Plain-text document sources:
[Start of section]

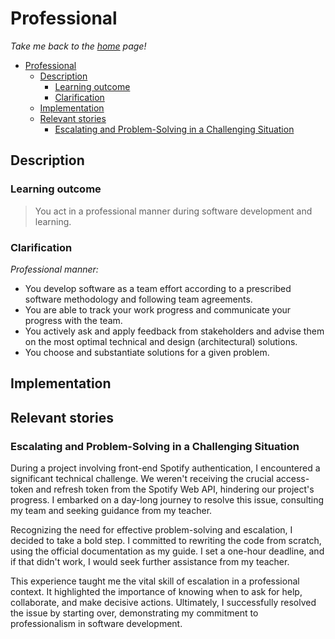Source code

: # Professional

_Take me back to the [home](../README.md#learning-outcomes) page!_

- [Professional](#professional)
  - [Description](#description)
    - [Learning outcome](#learning-outcome)
    - [Clarification](#clarification)
  - [Implementation](#implementation)
  - [Relevant stories](#relevant-stories)
    - [Escalating and Problem-Solving in a Challenging Situation](#escalating-and-problem-solving-in-a-challenging-situation)

## Description

### Learning outcome

> You act in a professional manner during software development and learning.

### Clarification

_Professional manner:_

- You develop software as a team effort according to a prescribed software methodology and following team agreements.
- You are able to track your work progress and communicate your progress with the team.
- You actively ask and apply feedback from stakeholders and advise them on the most optimal technical and design (architectural) solutions.
- You choose and substantiate solutions for a given problem.

## Implementation

## Relevant stories

### Escalating and Problem-Solving in a Challenging Situation

During a project involving front-end Spotify authentication, I encountered a significant technical challenge. We weren't receiving the crucial access-token and refresh token from the Spotify Web API, hindering our project's progress. I embarked on a day-long journey to resolve this issue, consulting my team and seeking guidance from my teacher.

Recognizing the need for effective problem-solving and escalation, I decided to take a bold step. I committed to rewriting the code from scratch, using the official documentation as my guide. I set a one-hour deadline, and if that didn't work, I would seek further assistance from my teacher.

This experience taught me the vital skill of escalation in a professional context. It highlighted the importance of knowing when to ask for help, collaborate, and make decisive actions. Ultimately, I successfully resolved the issue by starting over, demonstrating my commitment to professionalism in software development.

[End of section]

Action item
Among the entries above, the line containing "- You choose", the line containing "During a project", and all lines between them are to be restated word for word; nothing else belongs in the reply.

Worked solution
- You choose and substantiate solutions for a given problem.

## Implementation

## Relevant stories

### Escalating and Problem-Solving in a Challenging Situation

During a project involving front-end Spotify authentication, I encountered a significant technical challenge. We weren't receiving the crucial access-token and refresh token from the Spotify Web API, hindering our project's progress. I embarked on a day-long journey to resolve this issue, consulting my team and seeking guidance from my teacher.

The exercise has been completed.